Keith had been a vocal part of the effort to find his wife, regularly granting media interviews, providing photos and pleading for her safe return in the days that followed her Nov. 2, 2016 disappearance.
“I just want her back and I want her back safe,” Keith told People in 2016, later adding, “I know that my wife would never leave me and never in a million years leave our kids.”
Even as Keith found himself under suspicion by investigators as a possible suspect in the disappearance, he remained steadfast in his quest to find Sherri.
“I knew obviously I had nothing to do with it, and I didn’t care, I looked past all of that,” he later told “20/20” shortly after his wife had been found.
Keith was ultimately cleared.
As the days continued to pass without any sign of his missing wife, Keith recounted through tears how difficult it had been to tell the couple’s son, then 4 years old, that his mom was missing.
“I just said, ‘Son, you know mommy went running and she didn’t come home.’ We just held each other, and … he said ‘Are you looking for her?’ and I said ‘Everybody in the whole world is looking for her right now’ and I said ‘We’re going to find her and we’re going to get her back,’” Keith told “20/20” at the time.
The family got their wish three weeks later on Thanksgiving morning when Sherri was discovered by a truck driver on the side of the road; her long blonde hair had been cut off, she had a brand on her shoulder, and she was wearing chains.
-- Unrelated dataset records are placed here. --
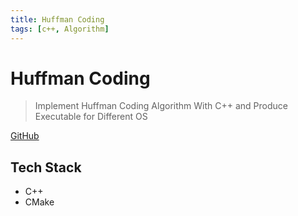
 ```yaml
---
title: Huffman Coding
tags: [c++, Algorithm]
---
```


# Huffman Coding

> Implement Huffman Coding Algorithm With C++ and Produce Executable for Different OS

[GitHub](https://github.com/HuakunShen/HuffmanCoding)

## Tech Stack

- C++
- CMake
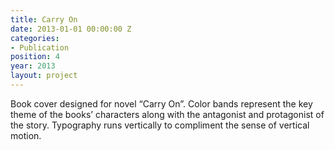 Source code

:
 ```yaml
---
title: Carry On
date: 2013-01-01 00:00:00 Z
categories:
- Publication
position: 4
year: 2013
layout: project
---
```


Book cover designed for novel “Carry On”. Color bands represent the key theme of the books’ characters along with the antagonist and protagonist of the story. Typography runs vertically to compliment the sense of vertical motion.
Papini claimed she had been kidnapped at gunpoint by two Hispanic women, who held her captive for weeks and had been planning to traffic her to someone in law enforcement before one of her captors decided to set her free, ABC News reports.
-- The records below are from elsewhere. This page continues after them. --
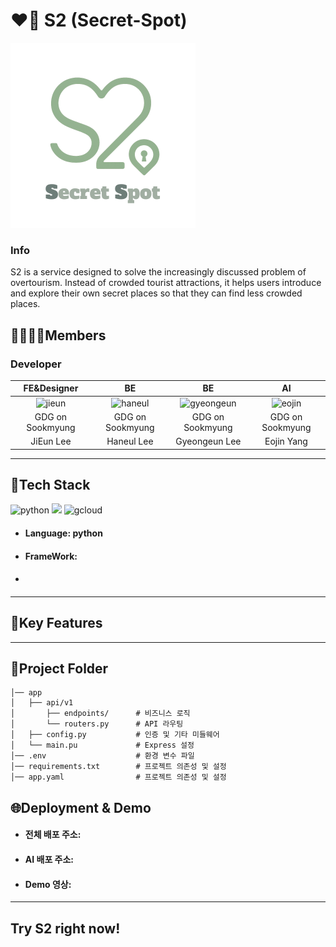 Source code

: # ❤️‍🔥 S2 (Secret-Spot)
<img src="https://github.com/secret-spot/AI/blob/main/SecretSpot.svg"/>

### Info

S2 is a service designed to solve the increasingly discussed problem of overtourism. Instead of crowded tourist attractions, it helps users introduce and explore their own secret places so that they can find less crowded places.

## 👨‍👩‍👧‍👦Members
### Developer
|FE&Designer|BE|BE|AI|
|:--:|:--:|:--:|:--:|
|![jieun](https://avatars.githubusercontent.com/u/143923436?v=4)|![haneul](https://avatars.githubusercontent.com/u/145983374?v=4)|![gyeongeun](https://avatars.githubusercontent.com/u/167386241?v=4)|![eojin](https://avatars.githubusercontent.com/u/166782787?v=4)|
|GDG on Sookmyung|GDG on Sookmyung|GDG on Sookmyung|GDG on Sookmyung|
|JiEun Lee|Haneul Lee|Gyeongeun Lee|Eojin Yang|

---
## 📌Tech Stack
![python](https://img.shields.io/badge/Python-14354C?style=for-the-badge&logo=python&logoColor=white)
<img src="https://img.shields.io/badge/FastAPI-009688?style=flat-square&logo=FastAPI&logoColor=green"/>
![gcloud](https://img.shields.io/badge/Google_Cloud-4285F4?style=for-the-badge&logo=google-cloud&logoColor=white)

+ #### Language: python
+ #### FrameWork:
+ ####
---
## 📌Key Features
---
## 📂Project Folder
```
│── app
│   ├── api/v1
│       ├── endpoints/      # 비즈니스 로직
│       └── routers.py      # API 라우팅
│   ├── config.py           # 인증 및 기타 미들웨어
│   └── main.pu             # Express 설정
│── .env                    # 환경 변수 파일
│── requirements.txt        # 프로젝트 의존성 및 설정
│── app.yaml                # 프로젝트 의존성 및 설정
```
## 🌐Deployment & Demo 
+ #### 전체 배포 주소:
+ #### AI 배포 주소:
+ #### Demo 영상: 
---
## Try S2 right now!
In the days that followed, Sherri was reluctant to talk to investigators and insisted that Keith remain at her side during any law enforcement interviews.
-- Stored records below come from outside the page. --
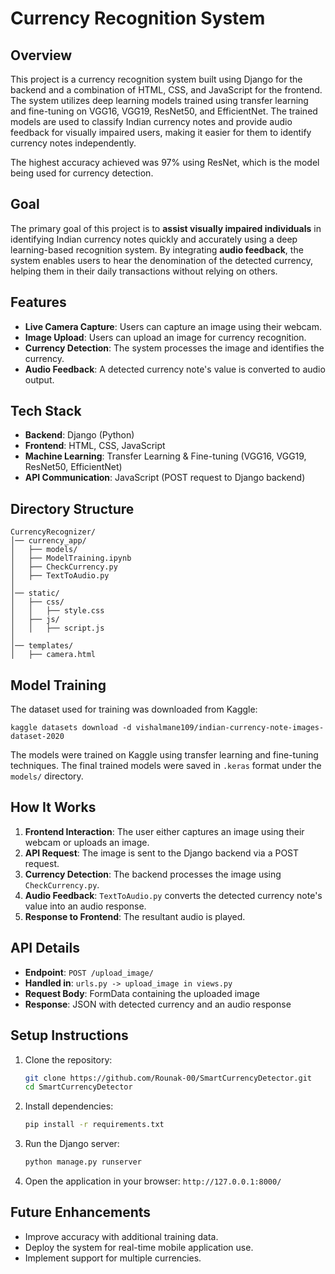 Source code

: # Currency Recognition System

## Overview
This project is a currency recognition system built using Django for the backend and a combination of HTML, CSS, and JavaScript for the frontend. The system utilizes deep learning models trained using transfer learning and fine-tuning on VGG16, VGG19, ResNet50, and EfficientNet. The trained models are used to classify Indian currency notes and provide audio feedback for visually impaired users, making it easier for them to identify currency notes independently.

The highest accuracy achieved was 97% using ResNet, which is the model being used for currency detection.

## Goal
The primary goal of this project is to **assist visually impaired individuals** in identifying Indian currency notes quickly and accurately using a deep learning-based recognition system. By integrating **audio feedback**, the system enables users to hear the denomination of the detected currency, helping them in their daily transactions without relying on others.

## Features
- **Live Camera Capture**: Users can capture an image using their webcam.
- **Image Upload**: Users can upload an image for currency recognition.
- **Currency Detection**: The system processes the image and identifies the currency.
- **Audio Feedback**: A detected currency note's value is converted to audio output.

## Tech Stack
- **Backend**: Django (Python)
- **Frontend**: HTML, CSS, JavaScript
- **Machine Learning**: Transfer Learning & Fine-tuning (VGG16, VGG19, ResNet50, EfficientNet)
- **API Communication**: JavaScript (POST request to Django backend)

## Directory Structure
```
CurrencyRecognizer/
│── currency_app/
│   ├── models/
│   ├── ModelTraining.ipynb
│   ├── CheckCurrency.py
│   ├── TextToAudio.py
│
│── static/
│   ├── css/
│   │   ├── style.css
│   ├── js/
│   │   ├── script.js
│
│── templates/
│   ├── camera.html
```

## Model Training
The dataset used for training was downloaded from Kaggle:
```
kaggle datasets download -d vishalmane109/indian-currency-note-images-dataset-2020
```
The models were trained on Kaggle using transfer learning and fine-tuning techniques. The final trained models were saved in `.keras` format under the `models/` directory.

## How It Works
1. **Frontend Interaction**: The user either captures an image using their webcam or uploads an image.
2. **API Request**: The image is sent to the Django backend via a POST request.
3. **Currency Detection**: The backend processes the image using `CheckCurrency.py`.
4. **Audio Feedback**: `TextToAudio.py` converts the detected currency note's value into an audio response.
5. **Response to Frontend**: The resultant audio is played.

## API Details
- **Endpoint**: `POST /upload_image/`
- **Handled in**: `urls.py -> upload_image in views.py`
- **Request Body**: FormData containing the uploaded image
- **Response**: JSON with detected currency and an audio response

## Setup Instructions
1. Clone the repository:
   ```sh
   git clone https://github.com/Rounak-00/SmartCurrencyDetector.git
   cd SmartCurrencyDetector
   ```
2. Install dependencies:
   ```sh
   pip install -r requirements.txt
   ```
3. Run the Django server:
   ```sh
   python manage.py runserver
   ```
4. Open the application in your browser: `http://127.0.0.1:8000/`

## Future Enhancements
- Improve accuracy with additional training data.
- Deploy the system for real-time mobile application use.
- Implement support for multiple currencies.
“I don’t know you guys, I don’t know if you are in my corner,” she told investigators during one interview at her home just four days after being found. “I know my husband. I know that my husband is in my corner.”
Authorities were skeptical of Sherri’s story from the beginning, but it wasn’t until they were able to match the DNA found on her clothing to Reyes in 2020 that the truth was finally revealed.
She was arrested and charged on April 12 with 34 counts of mail fraud and one count of making false statements to law enforcement authorities. She later pleaded guilty to a single count of mail fraud and one count of making false statements, authorities said.
Keith Papini filed for divorce shortly after her arrest and sought custody of the couple’s two children.
"Both I and, especially our children were traumatized by her disappearance and I spent much time and money trying to find my wife. The trauma inflicted on our children at the unexpected loss of their mother was heartbreaking," he wrote in the court papers, obtained by The Associated Press.
Sherri was sentenced in September to 18 months behind bars—a sentence longer than both prosecutors and her defense team had recommended.
Senior U.S. District Judge William B. Shubb decided to institute the lengthier sentence after remarking that he wanted to “send a message that crime doesn’t pay.”
“People don’t like to be conned,” he said, according to the Sacramento Bee. “And I don’t believe those people who were deceived would believe that one month or eight months is sufficient."
She was also ordered to pay $309,902 in restitution.
After the sentencing, Keith said in a statement to People that he was trying to move on with his life.
"The events of the past two months have been shocking and devastating. My current focus is on moving on and doing everything I can to provide my two children with as normal, healthy and happy of a life as possible,” he said.